He looked steadily at her, his patience rapidly expiring. “Classes in what?”
Her smile exposed not one dimple but two. “Uh . . . computer.”
“Sorry. That’s not what I teach.”
All of a sudden, his annoyance gave way to laughter. The lion had finally gotten his fill. He went into the men’s room where he encountered Gregory. “Man, how do you handle these women?”
A knowing grin spread over Gregory’s face. “I don’t have to. They leave me alone.”
“But they tried, didn’t they?”
“Oh, yes. All you have to do is invite them to Wednesday night prayer meeting. Unless it’s one who doesn’t know what that is, you’re safe.”

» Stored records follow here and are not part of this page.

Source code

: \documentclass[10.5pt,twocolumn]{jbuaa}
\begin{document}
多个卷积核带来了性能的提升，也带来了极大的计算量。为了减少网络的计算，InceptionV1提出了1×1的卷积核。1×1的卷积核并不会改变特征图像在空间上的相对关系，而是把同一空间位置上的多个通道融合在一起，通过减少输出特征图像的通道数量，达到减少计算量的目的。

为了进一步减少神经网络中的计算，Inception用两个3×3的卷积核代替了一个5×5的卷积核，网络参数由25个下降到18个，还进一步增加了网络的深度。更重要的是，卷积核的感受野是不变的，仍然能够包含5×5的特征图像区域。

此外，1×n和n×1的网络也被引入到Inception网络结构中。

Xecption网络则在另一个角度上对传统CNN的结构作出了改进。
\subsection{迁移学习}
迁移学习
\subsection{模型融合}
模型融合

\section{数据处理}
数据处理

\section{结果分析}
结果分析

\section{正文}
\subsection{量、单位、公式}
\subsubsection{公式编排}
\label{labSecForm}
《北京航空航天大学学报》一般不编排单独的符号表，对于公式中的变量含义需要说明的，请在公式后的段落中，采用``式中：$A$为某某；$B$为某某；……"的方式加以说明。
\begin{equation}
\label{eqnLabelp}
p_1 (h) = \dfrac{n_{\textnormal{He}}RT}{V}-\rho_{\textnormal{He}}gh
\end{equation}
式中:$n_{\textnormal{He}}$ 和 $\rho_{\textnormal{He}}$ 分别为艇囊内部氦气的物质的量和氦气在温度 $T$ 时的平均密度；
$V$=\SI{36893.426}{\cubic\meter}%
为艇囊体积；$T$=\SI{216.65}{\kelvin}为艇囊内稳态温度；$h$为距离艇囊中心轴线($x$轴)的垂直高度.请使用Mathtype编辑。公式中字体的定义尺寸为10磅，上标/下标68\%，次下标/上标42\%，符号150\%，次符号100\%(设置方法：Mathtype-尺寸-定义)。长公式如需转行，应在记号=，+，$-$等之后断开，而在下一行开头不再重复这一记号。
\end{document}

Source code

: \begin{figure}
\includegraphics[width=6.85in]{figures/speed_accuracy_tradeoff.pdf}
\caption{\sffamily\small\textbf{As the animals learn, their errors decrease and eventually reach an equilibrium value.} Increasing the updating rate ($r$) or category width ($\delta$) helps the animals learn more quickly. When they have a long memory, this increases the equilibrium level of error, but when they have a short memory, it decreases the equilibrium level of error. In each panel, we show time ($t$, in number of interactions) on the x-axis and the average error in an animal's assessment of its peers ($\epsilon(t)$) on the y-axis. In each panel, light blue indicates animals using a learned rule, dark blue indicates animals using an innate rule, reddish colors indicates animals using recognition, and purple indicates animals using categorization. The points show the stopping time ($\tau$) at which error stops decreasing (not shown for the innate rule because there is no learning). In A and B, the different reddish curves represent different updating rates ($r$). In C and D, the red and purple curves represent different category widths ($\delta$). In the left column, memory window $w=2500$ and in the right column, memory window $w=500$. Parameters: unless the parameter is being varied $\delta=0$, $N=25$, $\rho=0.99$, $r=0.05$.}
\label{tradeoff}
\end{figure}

He shook his head from side to side. “Thanks. Give me a big city any day.”
Prayer meeting. He couldn’t even say the words.
Richard didn’t know when he had been as exhausted from anything that could be described as work. The responsibilities of an ambassador and, later, as an executive-director hadn’t once pushed him to a mental sweat, not to speak of a physical one. He got back to the boarding-house at about ten-fifteen, saw Judd in the lounge and joined him. A few minutes later, Jolene came into the lounge and got a soft drink from the machine, waved at them and left.
“I wonder if she realizes that she resembles Fannie,” Judd said.
“Does she? I hadn’t noticed.”
“What have you noticed about
anybody
who lives in this house?”
Richard stretched out his legs and crossed his ankles. “I’ve noticed your sharp tongue but I ignore it, because your age gives you license to be overbearing.”
A half-smile played around Judd’s lips, lips slightly shriveled from age. “You and Miss Tilman have something in common, and from where I sit, it isn’t laudable. She walks around here with her face in a book so she doesn’t have to look at the rest of us, and you strut around here with your nose in the air for the same reason.”
Richard couldn’t help being amused. When Judd got on a roll, his thoughts became words, and if you didn’t want to hear them, you’d best leave. “Aw, come on Judd,” he said. “I don’t try to ignore you.”
“Course you don’t, but I’m the only one, ’less it’s Fannie.”
“I’m too tired to argue with you. You know, it’s been years since the last time I was tired. I could use a good long swim.”
“Doesn’t pay to swim out there at night, but I’ll join you for one in the morning.”
Richard stood. “Works for me. I’ll be down here at seven ready to go.”
He told Judd good night, and as he walked through the foyer, he saw Jolene’s back and stopped. She leaned against the wall beside the dining room door talking with Percy Lucas, the truck driver. He let them have the privacy they seemed to want—since they elected to talk there rather than in the lounge—and headed up the stairs.
 
 
“I can’t give you a ride in my rig,” Percy Lucas was telling Jolene. “It’s against company rules.” Percy must surely be between fifty and sixty, she figured, not too good looking, and old enough to appreciate a woman as young as she.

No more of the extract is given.